--- Supplied information Enclosed Below ---
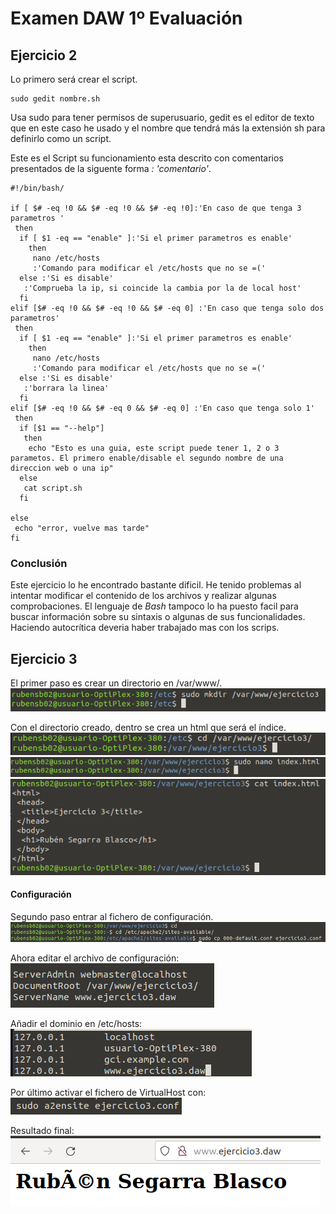 # Examen DAW 1º Evaluación

## Ejercicio 2

Lo primero será crear el script. 
```
sudo gedit nombre.sh 
```
Usa sudo para tener permisos de superusuario, gedit es el editor de texto que en este
caso he usado y el nombre que tendrá más la extensión sh para definirlo como un script.

Este es el Script su funcionamiento esta descrito con comentarios presentados de la siguente forma _: 'comentario'_.
```
#!/bin/bash/

if [ $# -eq !0 && $# -eq !0 && $# -eq !0]:'En caso de que tenga 3 parametros '
 then
  if [ $1 -eq == "enable" ]:'Si el primer parametros es enable'
    then
     nano /etc/hosts 
     :'Comando para modificar el /etc/hosts que no se =('
  else :'Si es disable'
   :'Comprueba la ip, si coincide la cambia por la de local host'
  fi
elif [$# -eq !0 && $# -eq !0 && $# -eq 0] :'En caso que tenga solo dos parametros'
 then
  if [ $1 -eq == "enable" ]:'Si el primer parametros es enable'
    then
     nano /etc/hosts 
     :'Comando para modificar el /etc/hosts que no se =('
  else :'Si es disable'
   :'borrara la linea'
  fi
elif [$# -eq !0 && $# -eq 0 && $# -eq 0] :'En caso que tenga solo 1'
 then
  if [$1 == "--help"]
   then
    echo "Esto es una guia, este script puede tener 1, 2 o 3 parametos. El primero enable/disable el segundo nombre de una direccion web o una ip"
  else
   cat script.sh
  fi

else
 echo "error, vuelve mas tarde"
fi

```

### Conclusión
Este ejercicio lo he encontrado bastante dificil. He tenido problemas al intentar modificar el contenido de los archivos y realizar algunas comprobaciones. El lenguaje de _Bash_ tampoco lo ha puesto facil para buscar información sobre su sintaxis o algunas de sus funcionalidades.
Haciendo autocrítica deveria haber trabajado mas con los scrips.

## Ejercicio 3
El primer paso es crear un directorio en /var/www/.
![](capturas3/1.png)

Con el directorio creado, dentro se crea un html que será el índice.
![](capturas3/2.png)
![](capturas3/3.png)
![](capturas3/4.png)

#### Configuración

Segundo paso entrar al fichero de configuración.
![](capturas3/5.png)

Ahora editar el archivo de configuración:  
![](capturas3/6.png)

Añadir el dominio en /etc/hosts:  
![](capturas3/7.png)

Por último activar el fichero de VirtualHost con:  
![](capturas3/8.png)

Resultado final:  
![](capturas3/9.png)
--- End of Enclosed Supplied information ---
What needs to be done
From the data above, output exactly the lines between the one containing "## Ejercicio 2" and the one containing "caso he usado", counting both of them.

Answer below
## Ejercicio 2

Lo primero será crear el script. 
```
sudo gedit nombre.sh 
```
Usa sudo para tener permisos de superusuario, gedit es el editor de texto que en este
caso he usado y el nombre que tendrá más la extensión sh para definirlo como un script.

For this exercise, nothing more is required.